The Student's method is used to get that point. If frequencies for groups compared are like 0.25 and lower or 0.75 and higher then the Fischer's Phi criterion is highly recommended to apply.
Perhaps, there is another way to get means compared...
#Population mean value computing for a couple of means for descrete data.
#Standard error for the zero frequency is calculated by the van der Waerden method
x1<-0.007*100 #first mean to compare (%)
x2<-0.0006*100 #second mean to compare (%)
n1<-1600
n2<-1600
N<-n1+n2
P1<-(x1*n1)/100
P2<-(x2*n2)/100
P<-P1+P2
#If x1 and x2 are equal to 0 then Van-der-Varden error is calculated.
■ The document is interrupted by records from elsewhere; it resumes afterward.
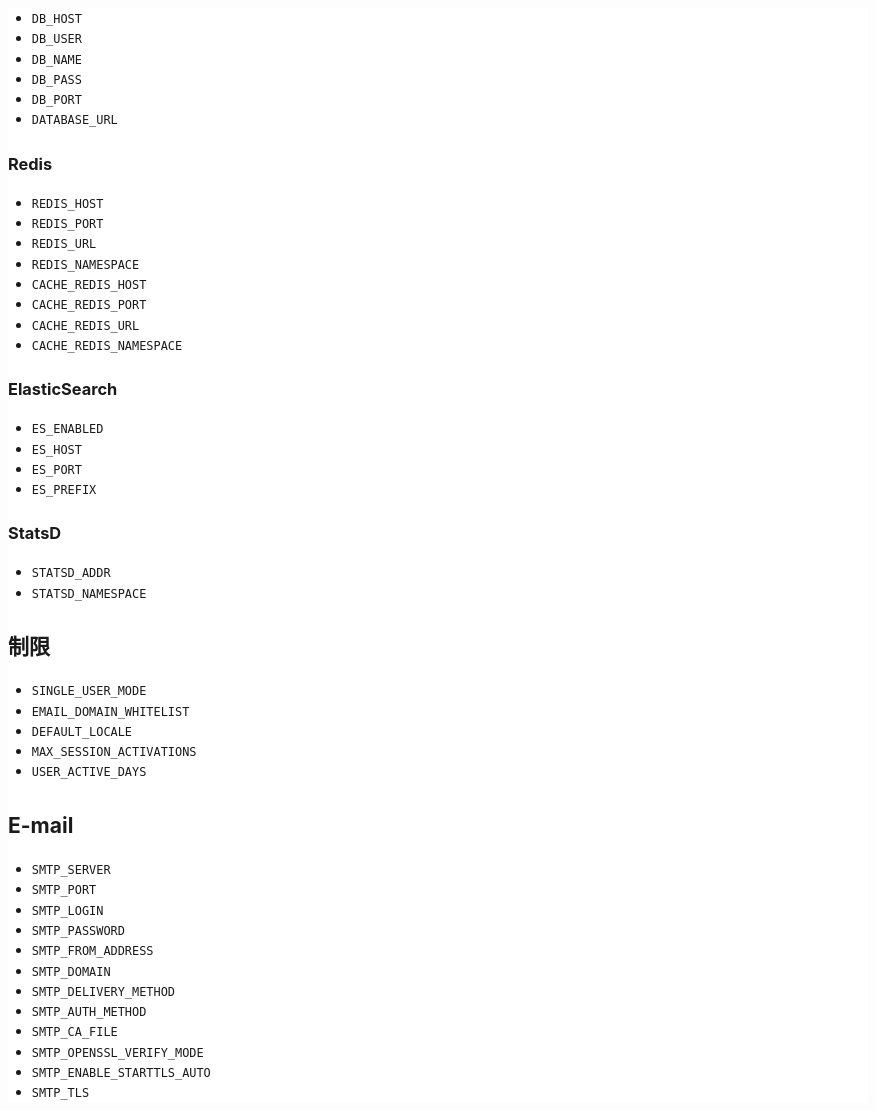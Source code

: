 - `DB_HOST`
- `DB_USER`
- `DB_NAME`
- `DB_PASS`
- `DB_PORT`
- `DATABASE_URL`

### Redis

- `REDIS_HOST`
- `REDIS_PORT`
- `REDIS_URL`
- `REDIS_NAMESPACE`
- `CACHE_REDIS_HOST`
- `CACHE_REDIS_PORT`
- `CACHE_REDIS_URL`
- `CACHE_REDIS_NAMESPACE`

### ElasticSearch

- `ES_ENABLED`
- `ES_HOST`
- `ES_PORT`
- `ES_PREFIX`

### StatsD

- `STATSD_ADDR`
- `STATSD_NAMESPACE`

## 制限

- `SINGLE_USER_MODE`
- `EMAIL_DOMAIN_WHITELIST`
- `DEFAULT_LOCALE`
- `MAX_SESSION_ACTIVATIONS`
- `USER_ACTIVE_DAYS`

## E-mail

- `SMTP_SERVER`
- `SMTP_PORT`
- `SMTP_LOGIN`
- `SMTP_PASSWORD`
- `SMTP_FROM_ADDRESS`
- `SMTP_DOMAIN`
- `SMTP_DELIVERY_METHOD`
- `SMTP_AUTH_METHOD`
- `SMTP_CA_FILE`
- `SMTP_OPENSSL_VERIFY_MODE`
- `SMTP_ENABLE_STARTTLS_AUTO`
- `SMTP_TLS`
If not then the comparison between n1 and n2 is appear to solve how many variables are in a common sample.
if (x1==0 & x2==0) {p<-((P+1)*100)/(N+2);sp<-sqrt((p*(100-p))/(N+3));p=0} else{
if(n1==n2) {p<-(P/n1)*100;q<-100-p; sp<-sqrt(p*q)/sqrt(n1-1)} else {p<-(P/N)*100;q<-100-p;sp<-sqrt(p*q)/sqrt(N-1)}
}
paste ("p±sp: ",round(p,2),"±",round(sp,3), sep="")
#Phi comparison methodology (p<0.25, q>0.75)
p1<-x1/100
p2<-x2/100
phi1<-2*asin(sqrt(p1))
phi2<-2*asin(sqrt(p2))
F<-((phi1-phi2)^2)*((n1*n2)/(n1+n2))
paste ("method phi, F: ",round(F,2)," -- df=",n1+n2-2, sep="").